资源环境科技发展态势分析平台

Concentrations and delta S-34 values for SO2 and size-segregated sulfate aerosols were determined for air monitoring station 13 (AMS 13) at Fort MacKay in the Athabasca oil sands region, northeastern Alberta, Canada as part of the Joint Canada-Alberta Implementation Plan for Oil Sands Monitoring (JOSM) campaign from 13 August to 5 September 2013. Sulfate aerosols and SO2 were collected on filters using a high-volume sampler, with 12 or 24 h time intervals.

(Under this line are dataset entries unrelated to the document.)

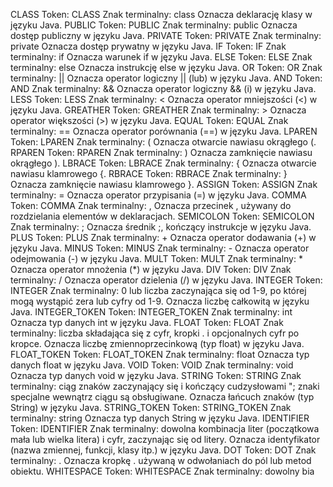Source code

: CLASS
Token: CLASS
Znak terminalny: class
Oznacza deklarację klasy w języku Java.
PUBLIC
Token: PUBLIC
Znak terminalny: public
Oznacza dostęp publiczny w języku Java.
PRIVATE
Token: PRIVATE
Znak terminalny: private
Oznacza dostęp prywatny w języku Java.
IF
Token: IF
Znak terminalny: if
Oznacza warunek if w języku Java.
ELSE
Token: ELSE
Znak terminalny: else
Oznacza instrukcję else w języku Java.
OR
Token: OR
Znak terminalny: ||
Oznacza operator logiczny || (lub) w języku Java.
AND
Token: AND
Znak terminalny: &&
Oznacza operator logiczny && (i) w języku Java.
LESS
Token: LESS
Znak terminalny: <
Oznacza operator mniejszości (<) w języku Java.
GREATHER
Token: GREATHER
Znak terminalny: >
Oznacza operator większości (>) w języku Java.
EQUAL
Token: EQUAL
Znak terminalny: ==
Oznacza operator porównania (==) w języku Java.
LPAREN
Token: LPAREN
Znak terminalny: (
Oznacza otwarcie nawiasu okrągłego (.
RPAREN
Token: RPAREN
Znak terminalny: )
Oznacza zamknięcie nawiasu okrągłego ).
LBRACE
Token: LBRACE
Znak terminalny: {
Oznacza otwarcie nawiasu klamrowego {.
RBRACE
Token: RBRACE
Znak terminalny: }
Oznacza zamknięcie nawiasu klamrowego }.
ASSIGN
Token: ASSIGN
Znak terminalny: =
Oznacza operator przypisania (=) w języku Java.
COMMA
Token: COMMA
Znak terminalny: ,
Oznacza przecinek , używany do rozdzielania elementów w deklaracjach.
SEMICOLON
Token: SEMICOLON
Znak terminalny: ;
Oznacza średnik ;, kończący instrukcje w języku Java.
PLUS
Token: PLUS
Znak terminalny: +
Oznacza operator dodawania (+) w języku Java.
MINUS
Token: MINUS
Znak terminalny: -
Oznacza operator odejmowania (-) w języku Java.
MULT
Token: MULT
Znak terminalny: *
Oznacza operator mnożenia (*) w języku Java.
DIV
Token: DIV
Znak terminalny: /
Oznacza operator dzielenia (/) w języku Java.
INTEGER
Token: INTEGER
Znak terminalny: 0 lub liczba zaczynająca się od 1-9, po której mogą wystąpić zera lub cyfry od 1-9.
Oznacza liczbę całkowitą w języku Java.
INTEGER_TOKEN
Token: INTEGER_TOKEN
Znak terminalny: int
Oznacza typ danych int w języku Java.
FLOAT
Token: FLOAT
Znak terminalny: liczba składająca się z cyfr, kropki . i opcjonalnych cyfr po kropce.
Oznacza liczbę zmiennoprzecinkową (typ float) w języku Java.
FLOAT_TOKEN
Token: FLOAT_TOKEN
Znak terminalny: float
Oznacza typ danych float w języku Java.
VOID
Token: VOID
Znak terminalny: void
Oznacza typ danych void w języku Java.
STRING
Token: STRING
Znak terminalny: ciąg znaków zaczynający się i kończący cudzysłowami "; znaki specjalne wewnątrz ciągu są obsługiwane.
Oznacza łańcuch znaków (typ String) w języku Java.
STRING_TOKEN
Token: STRING_TOKEN
Znak terminalny: string
Oznacza typ danych String w języku Java.
IDENTIFIER
Token: IDENTIFIER
Znak terminalny: dowolna kombinacja liter (początkowa mała lub wielka litera) i cyfr, zaczynając się od litery.
Oznacza identyfikator (nazwa zmiennej, funkcji, klasy itp.) w języku Java.
DOT
Token: DOT
Znak terminalny: .
Oznacza kropkę . używaną w odwołaniach do pól lub metod obiektu.
WHITESPACE
Token: WHITESPACE
Znak terminalny: dowolny bia
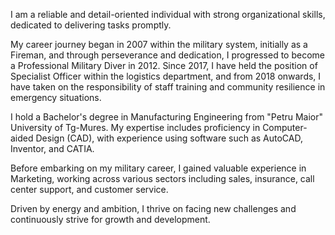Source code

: I am a reliable and detail-oriented individual with strong organizational skills, dedicated to delivering tasks promptly.

My career journey began in 2007 within the military system, initially as a Fireman, and through perseverance and dedication, I progressed to become a Professional Military Diver in 2012. Since 2017, I have held the position of Specialist Officer within the logistics department, and from 2018 onwards, I have taken on the responsibility of staff training and community resilience in emergency situations.

I hold a Bachelor's degree in Manufacturing Engineering from "Petru Maior" University of Tg-Mures. My expertise includes proficiency in Computer-aided Design (CAD), with experience using software such as AutoCAD, Inventor, and CATIA.

Before embarking on my military career, I gained valuable experience in Marketing, working across various sectors including sales, insurance, call center support, and customer service.

Driven by energy and ambition, I thrive on facing new challenges and continuously strive for growth and development.
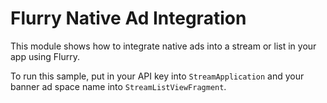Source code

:Flurry Native Ad Integration
============================

This module shows how to integrate native ads into a stream or list in your app using Flurry.

To run this sample, put in your API key into `StreamApplication` and your banner ad space name
into `StreamListViewFragment`.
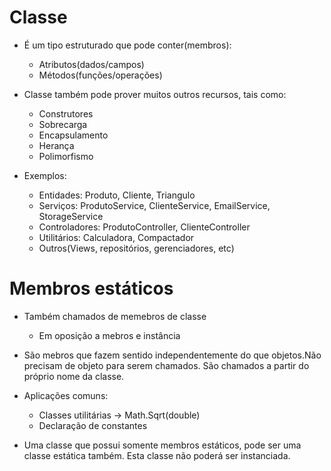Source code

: # Classe

- É um tipo estruturado que pode conter(membros):
    - Atributos(dados/campos)
    - Métodos(funções/operações)

- Classe também pode prover muitos outros recursos, tais como:
  - Construtores
  - Sobrecarga
  - Encapsulamento
  - Herança
  - Polimorfismo


- Exemplos:
    - Entidades: Produto, Cliente, Triangulo
    - Serviços: ProdutoService, ClienteService, EmailService, StorageService
    - Controladores: ProdutoController, ClienteController
    - Utilitários: Calculadora, Compactador
    - Outros(Views, repositórios, gerenciadores, etc)


# Membros estáticos

- Também chamados de memebros de classe
  - Em oposição a mebros e instância

- São mebros que fazem sentido independentemente do que objetos.Não precisam de objeto para serem chamados. São chamados a partir do próprio nome da classe.

- Aplicações comuns:
  - Classes utilitárias -> Math.Sqrt(double)
  - Declaração de constantes


- Uma classe que possui somente membros estáticos, pode ser uma classe estática também. Esta classe não poderá ser instanciada.
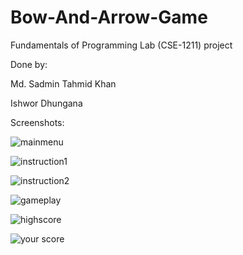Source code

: # Bow-And-Arrow-Game
Fundamentals of Programming Lab (CSE-1211) project

Done by: 

Md. Sadmin Tahmid Khan

Ishwor Dhungana

Screenshots:

![mainmenu](https://user-images.githubusercontent.com/86393032/123927403-a161a500-d9ae-11eb-8683-cdb69f7d9584.jpg)

![instruction1](https://user-images.githubusercontent.com/86393032/123927829-0c12e080-d9af-11eb-919d-29a6ff8bf318.jpg)

![instruction2](https://user-images.githubusercontent.com/86393032/123927938-2a78dc00-d9af-11eb-81a3-55de5e3e37eb.jpg)

![gameplay](https://user-images.githubusercontent.com/86393032/124378868-99b73e80-dcd5-11eb-8cff-e9b50c08d8da.png)

![highscore](https://user-images.githubusercontent.com/86393032/124378878-a63b9700-dcd5-11eb-80fc-fcba2580e7de.png)

![your score](https://user-images.githubusercontent.com/86393032/124378900-cec39100-dcd5-11eb-8863-5c76d5104d3d.png)


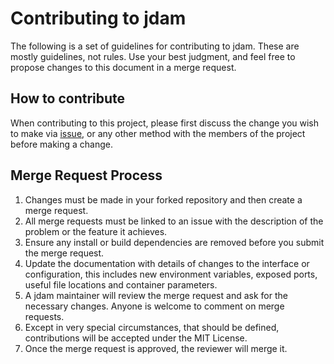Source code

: # Contributing to jdam

The following is a set of guidelines for contributing to jdam. These are mostly guidelines, not rules. Use your best judgment, and feel free to propose changes to this document in a merge request.

## How to contribute

When contributing to this project, please first discuss the change you wish to make via [issue](https://github.com/wahyuhadi/jdam/-/issues/new), or any other method with the members of the project before making a change.

## Merge Request Process

1. Changes must be made in your forked repository and then create a merge request.
1. All merge requests must be linked to an issue with the description of the problem or the feature it achieves.
1. Ensure any install or build dependencies are removed before you submit the merge request.
1. Update the documentation with details of changes to the interface or configuration, this includes new environment variables, exposed ports, useful file locations and container parameters.
1. A jdam maintainer will review the merge request and ask for the necessary changes. Anyone is welcome to comment on merge requests.
1. Except in very special circumstances, that should be defined, contributions will be accepted under the MIT License.
1. Once the merge request is approved, the reviewer will merge it.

Sulfur dioxide (SO2) enriched in S-34 was exhausted by a chemical ionization mass spectrometer (CIMS) operated at the measurement site and affected isotope samples for a portion of the sampling period. It was realized that this could be a useful tracer and samples collected were divided into two sets. The first set includes periods when the CIMS was not running (CIMS-OFF) and no (SO2)-S-34 was emitted. The second set is for periods when the CIMS was running (CIMS-ON) and (SO2)-S-34 was expected to affect SO2 and sulfate high-volume filter samples.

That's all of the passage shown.